Global chocolate manufacturer Mars has been true to its commitment to make positive impact on the food industry by providing formal training to cocoa farmers in Indonesia—the world’s third largest cocoa producer.

Alexander is one of the many cocoa farmers of Luwa Raya, South Sulawesi, Indonesia who earns a monthly income of US$75, barely enough for him to pay for the schooling of his two children, or even buy milk.

But when he was selected for Mars’ ‘Cocoa Doctor’ programme, his earnings soon reached as much as US$8,800 per year or more than US$700 a month.

This programme is the chocolate giant’s main cocoa sustainability project in Asia, which focuses on Indonesia—the world’s third largest cocoa producer.

Here, farmers are trained to be “cocoa doctors”. They are taught the ins and out of cocoa farming such as knowing when to replace old trees, grafting, picking superior seeds, and how to run a business.

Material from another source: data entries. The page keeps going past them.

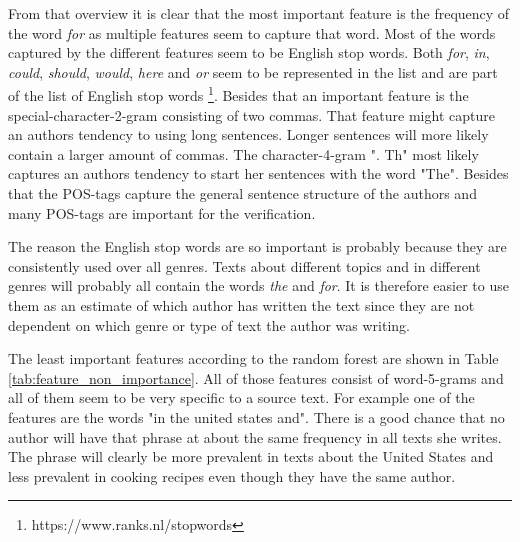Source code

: From that overview it is clear that the most important feature is the frequency
of the word \textit{for} as multiple features seem to capture that word. Most
of the words captured by the different features seem to be English stop words.
Both \textit{for}, \textit{in}, \textit{could}, \textit{should}, \textit{would},
\textit{here} and \textit{or} seem to be represented in the list and are part
of the list of English stop words \footnote{https://www.ranks.nl/stopwords}.
Besides that an important feature is the special-character-2-gram consisting
of two commas. That feature might capture an authors tendency to using long
sentences. Longer sentences will more likely contain a larger amount of commas.
The character-4-gram ". Th" most likely captures an authors tendency to start
her sentences with the word "The". Besides that the \gls{POS}-tags capture the
general sentence structure of the authors and many \gls{POS}-tags are important
for the verification.

The reason the English stop words are so important is probably because they are
consistently used over all genres. Texts about different topics and in different
genres will probably all contain the words \textit{the} and \textit{for}. It
is therefore easier to use them as an estimate of which author has written the
text since they are not dependent on which genre or type of text the author was
writing.

The least important features according to the random forest are shown in Table
\ref{tab:feature_non_importance}. All of those features consist of word-5-grams
and all of them seem to be very specific to a source text. For example one of
the features are the words "in the united states and". There is a good chance
that no author will have that phrase at about the same frequency in all texts
she writes. The phrase will clearly be more prevalent in texts about the United
States and less prevalent in cooking recipes even though they have the same
author.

To date, Mars has trained 120 cocoa doctors in South Sulawesi who now produce a quality product and themselves provide coaching to 12,000 other farmers in their respective villages.

Last month, the global confectionery company made a US$4 million investment by opening a cocoa research facility in Pangkep, Indonesia in a bid to boost advanced production methodologies and better farmer practices. This is apart from Mars’ existing cocoa research Center in Tarengge, South Sulawesi which was established seven years ago.

Unless Mars and the industry change the status quo and dramatically improve farmer livelihoods, the world will not have future famers who want to grow cocoa and ultimately the cocoa itself.

Frank Mars, board of directors, Mars Inc.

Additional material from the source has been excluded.